An ambitious 25th Anniversary Campaign was announced with a goal of raising $150 million to support strengthening national capacity to deepen impact and to increase local City Year programs nationwide. CEO and Co-Founder Michael Brown proudly announced that $118.9 million has already been pledged to date to provide the resources for scaling to new cities and sustaining these programs to address the nation’s high school graduation challenge. Further details about City Year’s National Plan are expected in August to reach projections that would allow City Year to grow to 12,000 corps members in 1,100 schools, serving 800,000 students annually by 2020.
The 25th Anniversary Gala held at the Boston Pops in Symphony Hall was an inspirational celebration and capstone marking City Year’s quarter century of service. Corps members in their trademark red jackets and chants about being “Fired Up” contributed to a wonderfully supercharged environment!
President Bill Clinton was honored with the 25th Anniversary Legacy Award for his ongoing support of City Year and as the founder of Americorps, the innovative national service program that has provided one billion hours of results-driven service by more than 830,000 men and women since its founding 20 years ago. Also participating in the festivities was Wendy Spencer, CEO, the Corporation for National and Community Service that manages Americorps and includes service programs such as City Year and Teach for America. Clinton’s belief in the power of diverse, idealistic young people to change the world was amplified in his remarks and shared with the enthusiastic audience of donors, staff, alums and friends.

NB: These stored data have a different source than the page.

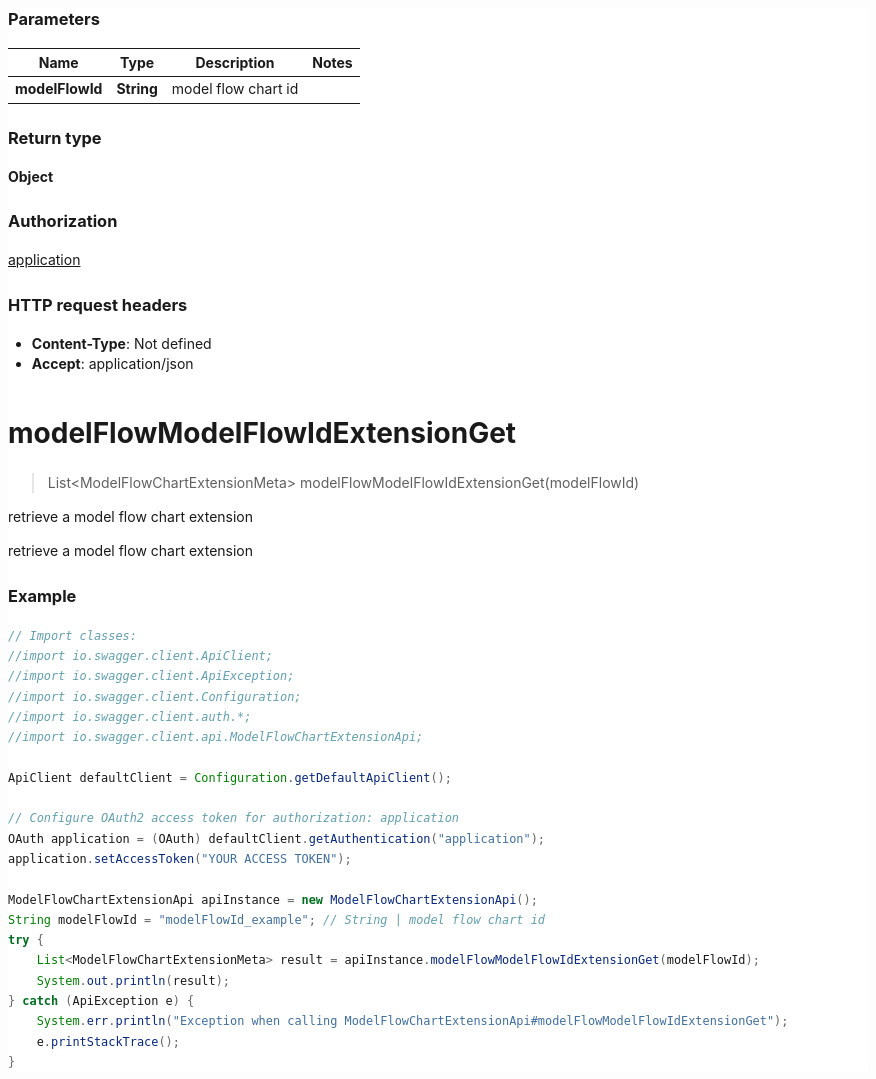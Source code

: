 ### Parameters

Name | Type | Description  | Notes
------------- | ------------- | ------------- | -------------
 **modelFlowId** | **String**| model flow chart id |

### Return type

**Object**

### Authorization

[application](../README.md#application)

### HTTP request headers

 - **Content-Type**: Not defined
 - **Accept**: application/json

<a name="modelFlowModelFlowIdExtensionGet"></a>
# **modelFlowModelFlowIdExtensionGet**
> List&lt;ModelFlowChartExtensionMeta&gt; modelFlowModelFlowIdExtensionGet(modelFlowId)

retrieve a model flow chart extension

retrieve a model flow chart extension

### Example
```java
// Import classes:
//import io.swagger.client.ApiClient;
//import io.swagger.client.ApiException;
//import io.swagger.client.Configuration;
//import io.swagger.client.auth.*;
//import io.swagger.client.api.ModelFlowChartExtensionApi;

ApiClient defaultClient = Configuration.getDefaultApiClient();

// Configure OAuth2 access token for authorization: application
OAuth application = (OAuth) defaultClient.getAuthentication("application");
application.setAccessToken("YOUR ACCESS TOKEN");

ModelFlowChartExtensionApi apiInstance = new ModelFlowChartExtensionApi();
String modelFlowId = "modelFlowId_example"; // String | model flow chart id
try {
    List<ModelFlowChartExtensionMeta> result = apiInstance.modelFlowModelFlowIdExtensionGet(modelFlowId);
    System.out.println(result);
} catch (ApiException e) {
    System.err.println("Exception when calling ModelFlowChartExtensionApi#modelFlowModelFlowIdExtensionGet");
    e.printStackTrace();
}
```
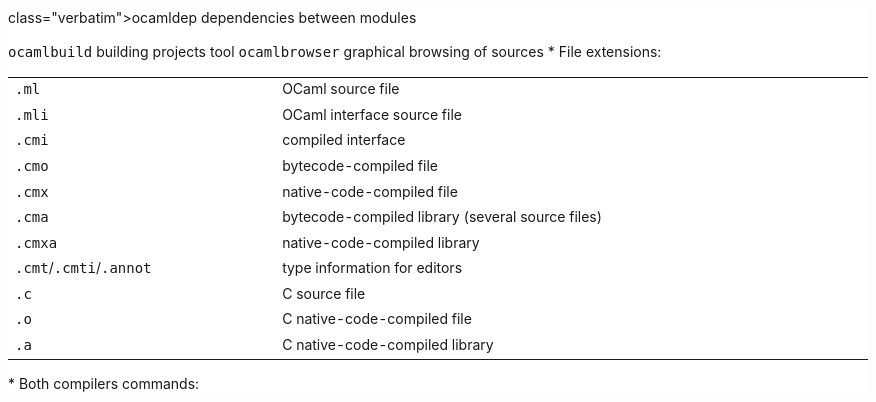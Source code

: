   class="verbatim">ocamldep</tt></td>
    <td>dependencies between modules</td>
  </tr><tr>
    <td><tt 
  class="verbatim">ocamlbuild</tt></td>
    <td>building projects tool</td>
  </tr><tr>
    <td><tt 
  class="verbatim">ocamlbrowser</tt></td>
    <td>graphical browsing of sources</td>
  </tr></tbody>
</table>
* File extensions:

  <table style="display: inline-table; vertical-align: middle">
  <tbody><tr>
    <td><tt class="verbatim">.ml</tt></td>
    <td>OCaml source file</td>
  </tr><tr>
    <td><tt 
  class="verbatim">.mli</tt></td>
    <td>OCaml interface source file</td>
  </tr><tr>
    <td><tt 
  class="verbatim">.cmi</tt></td>
    <td>compiled interface</td>
  </tr><tr>
    <td><tt 
  class="verbatim">.cmo</tt></td>
    <td>bytecode-compiled file</td>
  </tr><tr>
    <td><tt 
  class="verbatim">.cmx</tt></td>
    <td>native-code-compiled file</td>
  </tr><tr>
    <td><tt 
  class="verbatim">.cma</tt></td>
    <td>bytecode-compiled library (several source 
  files)</td>
  </tr><tr>
    <td><tt 
  class="verbatim">.cmxa</tt></td>
    <td>native-code-compiled library</td>
  </tr><tr>
    <td><tt class="verbatim">.cmt</tt>/<tt 
  class="verbatim">.cmti</tt>/<tt 
  class="verbatim">.annot</tt></td>
    <td>type information for editors</td>
  </tr><tr>
    <td><tt class="verbatim">.c</tt></td>
    <td>C source file</td>
  </tr><tr>
    <td><tt class="verbatim">.o</tt></td>
    <td>C native-code-compiled file</td>
  </tr><tr>
    <td><tt class="verbatim">.a</tt></td>
    <td>C native-code-compiled library</td>
  </tr></tbody>
</table>
* Both compilers commands:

Harper Hill, City Year Los Angeles Board member, author and actor added to the evening program, along with performing artist Judith Hill. The Boston Pops Orchestra, wearing the cherished City Year red jackets and led by Keith Lockhart, presented an eclectic program from Beethoven to the Beatles. City Year’s focus on attendance, behavior and course performance appears to have a bright future ahead with a spectacular kickoff as they move toward a half century of unique service to help students and schools succeed.